# new Smart Card vs. free channels



## ginahoy (Aug 29, 2008)

After canceling my DISH programming package a couple of years ago, I was pleased to discover that NASA TV remained active. Since my 508 receiver is not subject to a monthly DVR fee, the pause and recording function is still active. I frequently time-shift NASA events and an occasional movie from one of the free preview channels.

At the time, a knowledgeable rep explained that the government precludes DISH from charging for NASA TV. Although you can't just buy a receiver and ask DISH to turn on NASA TV, once you have a subscription, it will remain active after you cancel. Ditto for China TV. The home shopping channels also remain active since DISH gets paid to air them. Likewise for PPV channels, promotional channels, and the monthly rotation of free preview channels.

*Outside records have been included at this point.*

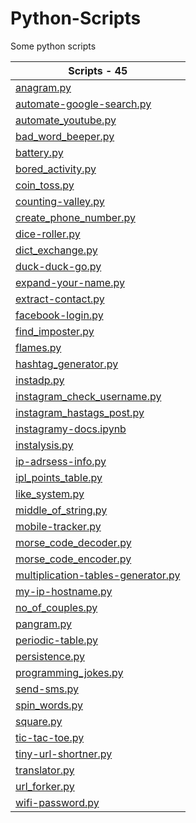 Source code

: # Python-Scripts

Some python scripts

| **Scripts - 45**|
|--------------|
| [anagram.py](https://github.com/yogeshwaran01/Python-Scripts/blob/master/Scripts/anagram.py) |
| [automate-google-search.py](https://github.com/yogeshwaran01/Python-Scripts/blob/master/Scripts/automate-google-search.py) |
| [automate_youtube.py](https://github.com/yogeshwaran01/Python-Scripts/blob/master/Scripts/automate_youtube.py) |
| [bad_word_beeper.py](https://github.com/yogeshwaran01/Python-Scripts/blob/master/Scripts/bad_word_beeper.py) |
| [battery.py](https://github.com/yogeshwaran01/Python-Scripts/blob/master/Scripts/battery.py) |
| [bored_activity.py](https://github.com/yogeshwaran01/Python-Scripts/blob/master/Scripts/bored_activity.py) |
| [coin_toss.py](https://github.com/yogeshwaran01/Python-Scripts/blob/master/Scripts/coin_toss.py) |
| [counting-valley.py](https://github.com/yogeshwaran01/Python-Scripts/blob/master/Scripts/counting-valley.py) |
| [create_phone_number.py](https://github.com/yogeshwaran01/Python-Scripts/blob/master/Scripts/create_phone_number.py) |
| [dice-roller.py](https://github.com/yogeshwaran01/Python-Scripts/blob/master/Scripts/dice-roller.py) |
| [dict_exchange.py](https://github.com/yogeshwaran01/Python-Scripts/blob/master/Scripts/dict_exchange.py) |
| [duck-duck-go.py](https://github.com/yogeshwaran01/Python-Scripts/blob/master/Scripts/duck-duck-go.py) |
| [expand-your-name.py](https://github.com/yogeshwaran01/Python-Scripts/blob/master/Scripts/expand-your-name.py) |
| [extract-contact.py](https://github.com/yogeshwaran01/Python-Scripts/blob/master/Scripts/extract-contact.py) |
| [facebook-login.py](https://github.com/yogeshwaran01/Python-Scripts/blob/master/Scripts/facebook-login.py) |
| [find_imposter.py](https://github.com/yogeshwaran01/Python-Scripts/blob/master/Scripts/find_imposter.py) |
| [flames.py](https://github.com/yogeshwaran01/Python-Scripts/blob/master/Scripts/flames.py) |
| [hashtag_generator.py](https://github.com/yogeshwaran01/Python-Scripts/blob/master/Scripts/hashtag_generator.py) |
| [instadp.py](https://github.com/yogeshwaran01/Python-Scripts/blob/master/Scripts/instadp.py) |
| [instagram_check_username.py](https://github.com/yogeshwaran01/Python-Scripts/blob/master/Scripts/instagram_check_username.py) |
| [instagram_hastags_post.py](https://github.com/yogeshwaran01/Python-Scripts/blob/master/Scripts/instagram_hastags_post.py) |
| [instagramy-docs.ipynb](https://github.com/yogeshwaran01/Python-Scripts/blob/master/Scripts/instagramy-docs.ipynb) |
| [instalysis.py](https://github.com/yogeshwaran01/Python-Scripts/blob/master/Scripts/instalysis.py) |
| [ip-adrsess-info.py](https://github.com/yogeshwaran01/Python-Scripts/blob/master/Scripts/ip-adrsess-info.py) |
| [ipl_points_table.py](https://github.com/yogeshwaran01/Python-Scripts/blob/master/Scripts/ipl_points_table.py) |
| [like_system.py](https://github.com/yogeshwaran01/Python-Scripts/blob/master/Scripts/like_system.py) |
| [middle_of_string.py](https://github.com/yogeshwaran01/Python-Scripts/blob/master/Scripts/middle_of_string.py) |
| [mobile-tracker.py](https://github.com/yogeshwaran01/Python-Scripts/blob/master/Scripts/mobile-tracker.py) |
| [morse_code_decoder.py](https://github.com/yogeshwaran01/Python-Scripts/blob/master/Scripts/morse_code_decoder.py) |
| [morse_code_encoder.py](https://github.com/yogeshwaran01/Python-Scripts/blob/master/Scripts/morse_code_encoder.py) |
| [multiplication-tables-generator.py](https://github.com/yogeshwaran01/Python-Scripts/blob/master/Scripts/multiplication-tables-generator.py) |
| [my-ip-hostname.py](https://github.com/yogeshwaran01/Python-Scripts/blob/master/Scripts/my-ip-hostname.py) |
| [no_of_couples.py](https://github.com/yogeshwaran01/Python-Scripts/blob/master/Scripts/no_of_couples.py) |
| [pangram.py](https://github.com/yogeshwaran01/Python-Scripts/blob/master/Scripts/pangram.py) |
| [periodic-table.py](https://github.com/yogeshwaran01/Python-Scripts/blob/master/Scripts/periodic-table.py) |
| [persistence.py](https://github.com/yogeshwaran01/Python-Scripts/blob/master/Scripts/persistence.py) |
| [programming_jokes.py](https://github.com/yogeshwaran01/Python-Scripts/blob/master/Scripts/programming_jokes.py) |
| [send-sms.py](https://github.com/yogeshwaran01/Python-Scripts/blob/master/Scripts/send-sms.py) |
| [spin_words.py](https://github.com/yogeshwaran01/Python-Scripts/blob/master/Scripts/spin_words.py) |
| [square.py](https://github.com/yogeshwaran01/Python-Scripts/blob/master/Scripts/square.py) |
| [tic-tac-toe.py](https://github.com/yogeshwaran01/Python-Scripts/blob/master/Scripts/tic-tac-toe.py) |
| [tiny-url-shortner.py](https://github.com/yogeshwaran01/Python-Scripts/blob/master/Scripts/tiny-url-shortner.py) |
| [translator.py](https://github.com/yogeshwaran01/Python-Scripts/blob/master/Scripts/translator.py) |
| [url_forker.py](https://github.com/yogeshwaran01/Python-Scripts/blob/master/Scripts/url_forker.py) |
| [wifi-password.py](https://github.com/yogeshwaran01/Python-Scripts/blob/master/Scripts/wifi-password.py) |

I recently subscribed to the locals package for election coverage. I had planned to cancel this week. However, I got an automated call from Dish this evening advising that a new smart card had been mailed out and must be installed in order to keep my receiver operational. I decided I'd better hold off on canceling my subscription until the new card arrives.

Does anyone know if the new card will affect my ability to receive free programming without a subscription?


----------



## James Long (Apr 17, 2003)

Not installing the new card is more likely to kill off the "free" channels (when DISH changes encryption).
No guarantees - you get what you pay for - what you're not paying for is bonus!


----------



## P Smith (Jul 25, 2002)

But the free channels doesn't encrypted - FTA ppl reported that many times.


----------



## James Long (Apr 17, 2003)

That would help on a FTA receiver. We're talking about a DISH receiver that can block access to even unencrypted channels on the system.


----------



## Bill R (Dec 20, 2002)

Some of us were around when they had the last card swap. What happened then is that old un-subscribed DISH receivers (with the old cards) lost all of their "free" channels. I suspect that the same thing will happen this time.


----------



## P Smith (Jul 25, 2002)

Bill R said:


> Some of us were around when they had the last card swap. What happened then is that old un-subscribed DISH receivers (with the old cards) lost all of their "free" channels. I suspect that the same thing will happen this time.


If someone keep in a closet old unsubbed receiver with 'blue' card, lets connect it to sat feed and tell us if NASA 213 still alive ?


----------



## ginahoy (Aug 29, 2008)

Bill R said:


> Some of us were around when they had the last card swap. What happened then is that old un-subscribed DISH receivers (with the old cards) lost all of their "free" channels. I suspect that the same thing will happen this time.


Yes, I'm sure the old card will stop working at some point. But since I currently subscribe, I should be able to transition to the new card and THEN cancel, don't you think? Given the rationale for providing certain channels to ex-subscribers, it seems unlikely DISH would change this policy.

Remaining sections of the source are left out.